Zu wenig Bürgerbeteiligung: Berlins SPD-Fraktionschef warnt vor Aktionismus bei Pop-up-Radwegen
Raed Saleh fehlt die Bürgerbeteiligung beim Bau temporärer Radwege. Zugleich verspricht er: „Wir werden eine Neuverteilung des öffentlichen Raums hinbekommen.“
Berlins SPD-Fraktionschef Raed Saleh warnt vor Aktionismus und Alleingängen bei der Schaffung sogenannter Pop-up-Radwege. Etliche Projekte funktionierten gut und machten durchaus Sinn, weil sie für mehr Sicherheit sorgten, sagte Saleh der Deutschen Presse-Agentur.
An anderen Stellen, etwa in der Kantstraße in Charlottenburg, würden sie von Anwohnern, Rad-, Bus- und Autofahrern abgelehnt, weil sie sogar gefährlich seien. Eine Beteiligung der Bürger habe es bei vielen Projekten nicht gegeben.
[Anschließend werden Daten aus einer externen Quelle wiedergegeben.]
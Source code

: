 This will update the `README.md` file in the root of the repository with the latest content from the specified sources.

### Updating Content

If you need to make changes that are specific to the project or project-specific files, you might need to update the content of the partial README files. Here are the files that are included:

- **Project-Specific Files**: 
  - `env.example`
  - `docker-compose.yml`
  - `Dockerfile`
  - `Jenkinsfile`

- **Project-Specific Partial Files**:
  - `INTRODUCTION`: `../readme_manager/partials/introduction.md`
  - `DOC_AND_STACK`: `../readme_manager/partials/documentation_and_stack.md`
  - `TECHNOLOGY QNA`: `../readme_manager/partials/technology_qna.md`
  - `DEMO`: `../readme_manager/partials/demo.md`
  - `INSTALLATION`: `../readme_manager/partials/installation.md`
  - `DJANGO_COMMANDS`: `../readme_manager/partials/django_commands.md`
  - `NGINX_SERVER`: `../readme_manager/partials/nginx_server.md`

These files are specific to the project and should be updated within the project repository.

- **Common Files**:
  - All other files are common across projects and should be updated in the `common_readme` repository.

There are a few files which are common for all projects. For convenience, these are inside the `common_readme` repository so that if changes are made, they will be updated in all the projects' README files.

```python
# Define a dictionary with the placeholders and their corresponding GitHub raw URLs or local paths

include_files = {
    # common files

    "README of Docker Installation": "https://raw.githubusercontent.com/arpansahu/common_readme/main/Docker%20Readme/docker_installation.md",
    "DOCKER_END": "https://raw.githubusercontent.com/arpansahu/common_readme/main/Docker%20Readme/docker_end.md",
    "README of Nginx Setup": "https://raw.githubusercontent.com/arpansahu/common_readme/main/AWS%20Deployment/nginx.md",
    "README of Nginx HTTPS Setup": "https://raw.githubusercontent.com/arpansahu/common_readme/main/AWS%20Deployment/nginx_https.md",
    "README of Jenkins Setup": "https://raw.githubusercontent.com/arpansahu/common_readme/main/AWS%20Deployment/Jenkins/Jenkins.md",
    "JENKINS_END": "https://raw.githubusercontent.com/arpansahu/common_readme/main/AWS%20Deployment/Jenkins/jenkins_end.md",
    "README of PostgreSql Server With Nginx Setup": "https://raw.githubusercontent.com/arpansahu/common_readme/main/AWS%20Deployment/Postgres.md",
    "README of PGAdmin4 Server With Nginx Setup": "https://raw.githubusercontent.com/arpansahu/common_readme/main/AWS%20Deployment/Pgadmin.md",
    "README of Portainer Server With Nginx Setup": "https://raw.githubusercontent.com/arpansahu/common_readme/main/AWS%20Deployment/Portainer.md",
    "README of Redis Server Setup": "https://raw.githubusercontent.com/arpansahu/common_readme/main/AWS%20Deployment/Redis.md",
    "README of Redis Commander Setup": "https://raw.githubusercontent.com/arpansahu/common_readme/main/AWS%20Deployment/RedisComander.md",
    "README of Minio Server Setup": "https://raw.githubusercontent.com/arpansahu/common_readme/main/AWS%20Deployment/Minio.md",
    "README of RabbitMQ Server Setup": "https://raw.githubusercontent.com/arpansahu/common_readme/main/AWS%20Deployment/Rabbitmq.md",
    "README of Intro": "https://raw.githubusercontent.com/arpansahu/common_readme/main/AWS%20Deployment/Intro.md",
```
„Wir haben uns im rot-rot-grünen Koalitionsvertrag aber mehr Bürgerbeteiligung auf die Fahne geschrieben“, so Saleh. „Ich erwarte also bei allen Projekten eine Einbindung der Anwohnerinnen und Anwohner und natürlich auch der Verkehrsbetriebe BVG.“ Zudem müsse die Sinnhaftigkeit neuer Pop-up-Radwege geprüft werden. Motto der Bezirke und der Verkehrsverwaltung dürfe nicht sein: „Wir ziehen Dinge durch, nur weil wir es können.“
Im Zuge der Coronakrise haben etliche Bezirke mit Unterstützung der Verkehrsverwaltung sehr schnell provisorische Radwege geschaffen, damit Radfahrer mehr Raum und Abstand haben.
Erklärtes Ziel auch von Verkehrssenatorin Regine Günther (Grüne) ist es, viele dieser Provisorien auszubauen und so zu Dauerlösungen zu machen. Inzwischen gibt es 22 dieser Radwege mit einer Länge von 24 Kilometern. Weitere sind schon fest geplant.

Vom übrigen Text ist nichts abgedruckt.